Items from a dataset:
*** Block opens ***

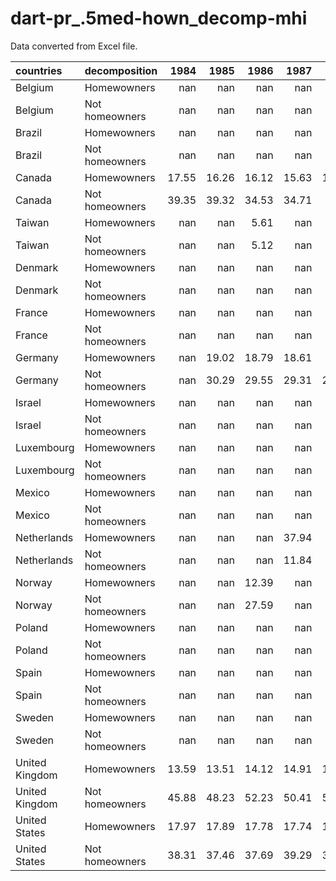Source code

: # dart-pr_.5med-hown_decomp-mhi

Data converted from Excel file.

| countries      | decomposition   |   1984 |   1985 |   1986 |   1987 |   1988 |   1989 |   1990 |   1991 |   1992 |   1993 |   1994 |   1995 |   1996 |   1997 |   1998 |   1999 |   2000 |   2001 |   2002 |   2003 |   2004 |   2005 |   2006 |   2007 |   2008 |   2009 |   2010 |   2011 |   2012 |   2013 |   2014 |   2015 |   2016 |   2017 |   2018 |   2019 |   2020 |   2021 |   2022 |   2023 |   2024 |
|:---------------|:----------------|-------:|-------:|-------:|-------:|-------:|-------:|-------:|-------:|-------:|-------:|-------:|-------:|-------:|-------:|-------:|-------:|-------:|-------:|-------:|-------:|-------:|-------:|-------:|-------:|-------:|-------:|-------:|-------:|-------:|-------:|-------:|-------:|-------:|-------:|-------:|-------:|-------:|-------:|-------:|-------:|-------:|
| Belgium        | Homewowners     | nan    | nan    | nan    | nan    | nan    | nan    | nan    | nan    |  25.53 | nan    | nan    | nan    | nan    |  26.26 | nan    | nan    | nan    | nan    | nan    |  26.57 |  26.4  |  25.38 |  26    |  26.67 |  25.94 |  26.79 |  26.92 |  26.92 |  25.98 |  26.67 |  26.87 |  27.61 |  27.44 |  25.96 |  26.57 |  26.55 |  26.79 |  26.18 | nan    | nan    |    nan |
| Belgium        | Not homeowners  | nan    | nan    | nan    | nan    | nan    | nan    | nan    | nan    |  34.87 | nan    | nan    | nan    | nan    |  43.22 | nan    | nan    | nan    | nan    | nan    |  45.98 |  47.72 |  45.61 |  45.01 |  43.93 |  43.88 |  45.96 |  48.9  |  49.11 |  51.49 |  51.76 |  51.45 |  50.94 |  51.15 |  52.64 |  51.33 |  52.26 |  53.04 |  53.25 | nan    | nan    |    nan |
| Brazil         | Homewowners     | nan    | nan    | nan    | nan    | nan    | nan    | nan    | nan    |  33.29 |  33.18 | nan    |  33.86 |  34.41 |  34.02 |  34.78 |  35.07 | nan    |  35.21 |  35.08 |  35.88 |  35.99 |  34.6  |  34.85 |  35.58 |  34.55 |  34.93 | nan    |  35.59 |  35.51 |  35.4  |  34.83 |  36.19 | nan    | nan    | nan    | nan    | nan    | nan    | nan    | nan    |    nan |
| Brazil         | Not homeowners  | nan    | nan    | nan    | nan    | nan    | nan    | nan    | nan    |  33.59 |  32.25 | nan    |  32.25 |  33.2  |  32.18 |  32.26 |  32.54 | nan    |  33.68 |  33.25 |  33.63 |  33.57 |  32.57 |  32.06 |  32.63 |  31.5  |  32.55 | nan    |  31.07 |  31    |  31.77 |  30.48 |  30.99 | nan    | nan    | nan    | nan    | nan    | nan    | nan    | nan    |    nan |
| Canada         | Homewowners     |  17.55 |  16.26 |  16.12 |  15.63 |  15.35 |  14.88 |  15.62 |  16.61 |  17.4  |  17.57 |  16.9  |  17.39 |  17.84 |  17.41 |  16.69 |  16.56 |  16.13 |  16.62 |  16.23 |  16.83 |  16.97 |  16.16 |  16.71 |  16.05 |  16.48 |  17.82 |  18.01 |  16.79 |  17.07 |  17.01 |  15.98 |  16.83 |  16.76 |  17.71 |  17.06 |  16.78 |  20.1  |  18.13 | nan    | nan    |    nan |
| Canada         | Not homeowners  |  39.35 |  39.32 |  34.53 |  34.71 |  35.4  |  32.72 |  35.88 |  38.84 |  40.87 |  42.35 |  43.1  |  40.74 |  46.63 |  46    |  44.69 |  42.73 |  41.04 |  42.01 |  42.56 |  43.96 |  44.49 |  44.04 |  42.18 |  44.09 |  42.18 |  46.36 |  47.7  |  45.41 |  46.31 |  48.11 |  43.5  |  46.74 |  43.88 |  45.41 |  42.95 |  42.83 |  48.26 |  42.79 | nan    | nan    |    nan |
| Taiwan         | Homewowners     | nan    | nan    |   5.61 | nan    | nan    | nan    | nan    |   7.46 | nan    | nan    | nan    |  10.8  | nan    |   8.54 | nan    | nan    |   9.44 | nan    | nan    | nan    | nan    |  11.53 | nan    |  10.48 | nan    | nan    |  10.6  | nan    | nan    |  11.13 | nan    | nan    |  11.68 |  12.06 |  12.2  |  12.63 |  13.49 |  14.42 | nan    | nan    |    nan |
| Taiwan         | Not homeowners  | nan    | nan    |   5.12 | nan    | nan    | nan    | nan    |   6.72 | nan    | nan    | nan    |  13.91 | nan    |  11.46 | nan    | nan    |  12.46 | nan    | nan    | nan    | nan    |  14.93 | nan    |  16.23 | nan    | nan    |  14.47 | nan    | nan    |  15.48 | nan    | nan    |  14.7  |  16.17 |  15.01 |  13    |  13.73 |  15.58 | nan    | nan    |    nan |
| Denmark        | Homewowners     | nan    | nan    | nan    | nan    | nan    | nan    | nan    | nan    | nan    | nan    | nan    | nan    | nan    | nan    | nan    | nan    | nan    | nan    | nan    | nan    |  13.44 | nan    | nan    |   9.1  | nan    | nan    |  10.64 | nan    | nan    |  10.71 | nan    |  16.78 |  16.78 |  16.53 |  16.45 |  16.48 |  16.58 |  16.44 |  15.42 | nan    |    nan |
| Denmark        | Not homeowners  | nan    | nan    | nan    | nan    | nan    | nan    | nan    | nan    | nan    | nan    | nan    | nan    | nan    | nan    | nan    | nan    | nan    | nan    | nan    | nan    |  48.49 | nan    | nan    |  35.18 | nan    | nan    |  38.66 | nan    | nan    |  39.45 | nan    |  45.96 |  45.42 |  44.67 |  43.73 |  43.54 |  43.59 |  41.71 |  40.49 | nan    |    nan |
| France         | Homewowners     | nan    | nan    | nan    | nan    | nan    | nan    | nan    | nan    | nan    | nan    | nan    | nan    | nan    | nan    | nan    | nan    | nan    | nan    | nan    | nan    | nan    | nan    | nan    | nan    | nan    | nan    | nan    | nan    | nan    | nan    | nan    | nan    | nan    | nan    | nan    | nan    | nan    | nan    | nan    | nan    |    nan |
| France         | Not homeowners  | nan    | nan    | nan    | nan    | nan    | nan    | nan    | nan    | nan    | nan    | nan    | nan    | nan    | nan    | nan    | nan    | nan    | nan    | nan    | nan    | nan    | nan    | nan    | nan    | nan    | nan    | nan    | nan    | nan    | nan    | nan    | nan    | nan    | nan    | nan    | nan    | nan    | nan    | nan    | nan    |    nan |
| Germany        | Homewowners     | nan    |  19.02 |  18.79 |  18.61 |  19.1  |  18.39 |  19.41 |  19.93 |  20.79 |  20.36 |  20.91 |  21.37 |  21.29 |  22.21 |  21.77 |  21.79 |  22.46 |  23.37 |  23.97 |  24.47 |  24.4  |  25.3  |  24.65 |  25.11 |  24.58 |  25.52 |  24.95 |  25.2  |  25.35 |  26.16 |  26.04 |  25.59 |  24.28 |  25.39 |  25.24 |  24.96 |  25.61 |  23.94 |  24.17 | nan    |    nan |
| Germany        | Not homeowners  | nan    |  30.29 |  29.55 |  29.31 |  29.07 |  28.31 |  27.62 |  28.74 |  29.26 |  30.64 |  32.38 |  32.81 |  33.78 |  33.21 |  33.68 |  32.83 |  34.19 |  35.15 |  37.3  |  38.07 |  39.47 |  41.74 |  42.77 |  41.18 |  40.76 |  42.05 |  41.98 |  40.58 |  41.08 |  40.98 |  41.51 |  41.39 |  41.78 |  40.82 |  40.2  |  40.36 |  39.67 |  35.47 |  37.27 | nan    |    nan |
| Israel         | Homewowners     | nan    | nan    | nan    | nan    | nan    | nan    | nan    | nan    |  18.19 | nan    | nan    | nan    | nan    |  20.54 | nan    | nan    | nan    |  25.56 |  24.72 |  25.98 |  25.82 |  25.67 |  26.07 |  24.91 |  25.54 |  25.3  |  26.44 |  26.46 |  25.32 |  21.49 |  22.55 |  21.96 |  22.41 |  21.13 |  21.64 |  22.95 |  27.71 |  24.9  | nan    | nan    |    nan |
| Israel         | Not homeowners  | nan    | nan    | nan    | nan    | nan    | nan    | nan    | nan    |  38.87 | nan    | nan    | nan    | nan    |  38.74 | nan    | nan    | nan    |  40.44 |  43.52 |  41.16 |  41.92 |  38.25 |  35.74 |  36    |  33.74 |  40.35 |  35.59 |  37.19 |  31.56 |  31.05 |  32.32 |  33.63 |  29.72 |  32.05 |  27.42 |  29.17 |  35.99 |  36.31 | nan    | nan    |    nan |
| Luxembourg     | Homewowners     | nan    | nan    | nan    | nan    | nan    | nan    | nan    | nan    | nan    | nan    | nan    | nan    | nan    | nan    | nan    | nan    | nan    | nan    |  25.12 |  26.9  |  26.8  |  25.33 |  25.13 |  26.12 |  27.98 |  26.69 |  27.19 |  27.8  |  26.85 |  27.14 |  26.01 |  25.81 |  28.82 |  29.91 |  28.5  |  27.97 | nan    |  23.54 |  22.38 |  27.53 |    nan |
| Luxembourg     | Not homeowners  | nan    | nan    | nan    | nan    | nan    | nan    | nan    | nan    | nan    | nan    | nan    | nan    | nan    | nan    | nan    | nan    | nan    | nan    |  29.41 |  33.65 |  32.56 |  31.32 |  33.26 |  30.71 |  35.97 |  38.05 |  38.29 |  37.88 |  44.75 |  40.29 |  37.62 |  36.38 |  34.6  |  37.04 |  33.19 |  37.5  | nan    |  28    |  26.44 |  23.51 |    nan |
| Mexico         | Homewowners     | nan    | nan    | nan    | nan    | nan    | nan    | nan    | nan    | nan    | nan    | nan    | nan    | nan    | nan    | nan    | nan    | nan    | nan    | nan    | nan    | nan    | nan    | nan    | nan    | nan    | nan    | nan    | nan    | nan    | nan    | nan    | nan    | nan    | nan    | nan    | nan    | nan    | nan    | nan    | nan    |    nan |
| Mexico         | Not homeowners  | nan    | nan    | nan    | nan    | nan    | nan    | nan    | nan    | nan    | nan    | nan    | nan    | nan    | nan    | nan    | nan    | nan    | nan    | nan    | nan    | nan    | nan    | nan    | nan    | nan    | nan    | nan    | nan    | nan    | nan    | nan    | nan    | nan    | nan    | nan    | nan    | nan    | nan    | nan    | nan    |    nan |
| Netherlands    | Homewowners     | nan    | nan    | nan    |  37.94 | nan    | nan    |  11.32 | nan    | nan    |  12.45 | nan    | nan    | nan    | nan    | nan    |   8.05 | nan    | nan    | nan    | nan    |  14.9  |  16.25 |  16.18 |   7.96 |   8.04 |   8.06 |   7.51 |   7.41 |   7.45 |   8.11 |   8.28 |   8.89 |   9.27 |   9.46 |   9.21 |   9.11 |  10.13 |  10.42 | nan    | nan    |    nan |
| Netherlands    | Not homeowners  | nan    | nan    | nan    |  11.84 | nan    | nan    |  36.22 | nan    | nan    |  41.24 | nan    | nan    | nan    | nan    | nan    |  41.1  | nan    | nan    | nan    | nan    |  48.92 |  51.26 |  51.53 |  43.67 |  43.53 |  40.68 |  42.92 |  44.6  |  43.78 |  45.9  |  48.44 |  50.61 |  51.41 |  49.34 |  48.26 |  47.86 |  51.51 |  49.9  | nan    | nan    |    nan |
| Norway         | Homewowners     | nan    | nan    |  12.39 | nan    | nan    | nan    | nan    | nan    | nan    | nan    | nan    | nan    | nan    | nan    | nan    | nan    | nan    | nan    | nan    | nan    | nan    | nan    | nan    | nan    | nan    | nan    | nan    | nan    | nan    | nan    | nan    | nan    | nan    | nan    | nan    | nan    | nan    | nan    | nan    | nan    |    nan |
| Norway         | Not homeowners  | nan    | nan    |  27.59 | nan    | nan    | nan    | nan    | nan    | nan    | nan    | nan    | nan    | nan    | nan    | nan    | nan    | nan    | nan    | nan    | nan    | nan    | nan    | nan    | nan    | nan    | nan    | nan    | nan    | nan    | nan    | nan    | nan    | nan    | nan    | nan    | nan    | nan    | nan    | nan    | nan    |    nan |
| Poland         | Homewowners     | nan    | nan    | nan    | nan    | nan    | nan    | nan    | nan    | nan    | nan    | nan    | nan    | nan    | nan    | nan    | nan    | nan    | nan    | nan    | nan    | nan    | nan    | nan    | nan    | nan    | nan    | nan    | nan    | nan    | nan    | nan    | nan    | nan    | nan    | nan    | nan    | nan    | nan    | nan    | nan    |    nan |
| Poland         | Not homeowners  | nan    | nan    | nan    | nan    | nan    | nan    | nan    | nan    | nan    | nan    | nan    | nan    | nan    | nan    | nan    | nan    | nan    | nan    | nan    | nan    | nan    | nan    | nan    | nan    | nan    | nan    | nan    | nan    | nan    | nan    | nan    | nan    | nan    | nan    | nan    | nan    | nan    | nan    | nan    | nan    |    nan |
| Spain          | Homewowners     | nan    | nan    | nan    | nan    | nan    | nan    | nan    | nan    | nan    | nan    | nan    | nan    | nan    | nan    | nan    | nan    | nan    | nan    | nan    | nan    |  28.55 |  29.26 |  27.01 |  24.8  |  27.49 |  30.63 |  32.01 |  31.71 |  33.77 |  35.75 |  35.79 |  35.15 |  34.28 |  33.2  |  32.57 |  32.16 |  34.93 |  32.38 |  30.57 | nan    |    nan |
| Spain          | Not homeowners  | nan    | nan    | nan    | nan    | nan    | nan    | nan    | nan    | nan    | nan    | nan    | nan    | nan    | nan    | nan    | nan    | nan    | nan    | nan    | nan    |  34.31 |  31.49 |  30.89 |  38.81 |  39.13 |  41.93 |  41.93 |  43.58 |  44.72 |  47.2  |  45.33 |  45.84 |  45    |  40.53 |  40.33 |  40.07 |  46.78 |  41.74 |  35    | nan    |    nan |
| Sweden         | Homewowners     | nan    | nan    | nan    | nan    | nan    | nan    | nan    | nan    | nan    | nan    | nan    |  22.25 | nan    | nan    | nan    | nan    |  20.32 |  20.33 |  20.27 |  18.9  |  18.56 |  18.01 |  17.29 |  17.07 |  16.54 |  17.66 |  17.68 |  15.56 |  15.75 |  19.32 |  19.02 |  19.5  |  19.12 |  17.97 |  18.11 |  18.56 |  19.01 |  19.85 | nan    | nan    |    nan |
| Sweden         | Not homeowners  | nan    | nan    | nan    | nan    | nan    | nan    | nan    | nan    | nan    | nan    | nan    |  51.27 | nan    | nan    | nan    | nan    |  45.05 |  42.26 |  43.9  |  44.91 |  41.96 |  41.92 |  40.66 |  41.39 |  39.65 |  40.81 |  45.44 |  42.94 |  42.98 |  47.91 |  50.08 |  48.11 |  46.82 |  47.31 |  45.48 |  46.73 |  45.26 |  43.62 | nan    | nan    |    nan |
| United Kingdom | Homewowners     |  13.59 |  13.51 |  14.12 |  14.91 |  13.32 |  13.97 |  14.75 |  15.17 |  16.79 |  17.23 |  18.86 |  19.1  |  18.07 |  17.6  |  17.98 |  18.46 |  17.51 |  18.15 |  18.37 |  19.14 |  18.47 |  19.33 |  19.16 |  19.12 |  19.7  |  20.45 |  20.73 |  20.49 |  20.29 |  20.04 |  19.14 |  19.95 |  19.76 |  19.25 |  19.26 |  19.75 |  20.73 |  21.16 | nan    | nan    |    nan |
| United Kingdom | Not homeowners  |  45.88 |  48.23 |  52.23 |  50.41 |  51.69 |  52.06 |  50.61 |  55.04 |  56.7  |  60.1  |  61.22 |  61.12 |  62.17 |  59.83 |  61.16 |  60.75 |  59.84 |  58.01 |  57.42 |  56.38 |  56.72 |  55.82 |  54.14 |  54.08 |  53.23 |  54.57 |  54.7  |  52.17 |  53.18 |  51.45 |  50.39 |  49.55 |  47.82 |  48.81 |  46.26 |  44.52 |  47.12 |  48.33 | nan    | nan    |    nan |
| United States  | Homewowners     |  17.97 |  17.89 |  17.78 |  17.74 |  17.93 |  17.66 |  17.18 |  18.11 |  18.89 |  19.32 |  19.27 |  18.35 |  18.53 |  18.65 |  18.53 |  18.55 |  18.46 |  19    |  19.68 |  19.95 |  19.86 |  19.43 |  18.98 |  19.51 |  19.93 |  22.06 |  22.03 |  22.32 |  22.52 |  22.22 |  21.27 |  21.29 |  21.97 |  21.83 |  21.78 |  21.34 |  24.55 |  23.58 |  22.52 |  21.63 |    nan |
| United States  | Not homeowners  |  38.31 |  37.46 |  37.69 |  39.29 |  38.24 |  37.95 |  38.49 |  39.81 |  41.26 |  41.22 |  41    |  40.47 |  39.85 |  39.54 |  39.56 |  38.56 |  36.54 |  38.24 |  39.45 |  41.77 |  41.25 |  41.02 |  40.05 |  40.45 |  41.45 |  43.59 |  44.75 |  44.03 |  43.2  |  41.5  |  40.28 |  38.52 |  38.57 |  38.53 |  37.84 |  38.73 |  43.59 |  41.78 |  37.85 |  38.19 |    nan |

*** Block closes ***

*WHAT YOU WILL DO*
Copy every line of the records above that contains "Netherlands".

*SOLUTION TO THIS EXERCISE*
| Netherlands    | Homewowners     | nan    | nan    | nan    |  37.94 | nan    | nan    |  11.32 | nan    | nan    |  12.45 | nan    | nan    | nan    | nan    | nan    |   8.05 | nan    | nan    | nan    | nan    |  14.9  |  16.25 |  16.18 |   7.96 |   8.04 |   8.06 |   7.51 |   7.41 |   7.45 |   8.11 |   8.28 |   8.89 |   9.27 |   9.46 |   9.21 |   9.11 |  10.13 |  10.42 | nan    | nan    |    nan |
| Netherlands    | Not homeowners  | nan    | nan    | nan    |  11.84 | nan    | nan    |  36.22 | nan    | nan    |  41.24 | nan    | nan    | nan    | nan    | nan    |  41.1  | nan    | nan    | nan    | nan    |  48.92 |  51.26 |  51.53 |  43.67 |  43.53 |  40.68 |  42.92 |  44.6  |  43.78 |  45.9  |  48.44 |  50.61 |  51.41 |  49.34 |  48.26 |  47.86 |  51.51 |  49.9  | nan    | nan    |    nan |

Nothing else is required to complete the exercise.